*** Opening Available records ***

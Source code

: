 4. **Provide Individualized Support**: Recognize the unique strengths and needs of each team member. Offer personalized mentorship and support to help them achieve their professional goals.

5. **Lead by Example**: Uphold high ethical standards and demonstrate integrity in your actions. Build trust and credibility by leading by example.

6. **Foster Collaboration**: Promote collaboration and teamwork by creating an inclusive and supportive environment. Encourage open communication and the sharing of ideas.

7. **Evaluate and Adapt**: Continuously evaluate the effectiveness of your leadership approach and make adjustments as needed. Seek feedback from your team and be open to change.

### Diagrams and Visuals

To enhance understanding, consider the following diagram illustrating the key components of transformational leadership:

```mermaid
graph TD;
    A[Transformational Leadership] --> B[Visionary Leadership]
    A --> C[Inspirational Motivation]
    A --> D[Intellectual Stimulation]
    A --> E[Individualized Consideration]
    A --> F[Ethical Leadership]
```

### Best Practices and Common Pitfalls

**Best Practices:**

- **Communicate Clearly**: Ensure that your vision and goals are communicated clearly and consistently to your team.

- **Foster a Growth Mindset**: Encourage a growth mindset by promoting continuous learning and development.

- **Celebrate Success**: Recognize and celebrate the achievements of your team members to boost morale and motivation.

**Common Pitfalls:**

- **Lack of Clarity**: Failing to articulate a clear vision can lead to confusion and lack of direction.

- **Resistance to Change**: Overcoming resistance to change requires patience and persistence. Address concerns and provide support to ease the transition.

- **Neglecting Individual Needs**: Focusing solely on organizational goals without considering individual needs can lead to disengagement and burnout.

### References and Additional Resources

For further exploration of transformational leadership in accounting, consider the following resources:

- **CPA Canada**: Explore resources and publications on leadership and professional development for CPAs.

*** Closing Available records ***

All lines above from the line with "### Best Practices and Common Pitfalls" through the line with "- **Foster a", both included, are to be set down exactly, with nothing else.

▶ Completed exercise:
### Best Practices and Common Pitfalls

**Best Practices:**

- **Communicate Clearly**: Ensure that your vision and goals are communicated clearly and consistently to your team.

- **Foster a Growth Mindset**: Encourage a growth mindset by promoting continuous learning and development.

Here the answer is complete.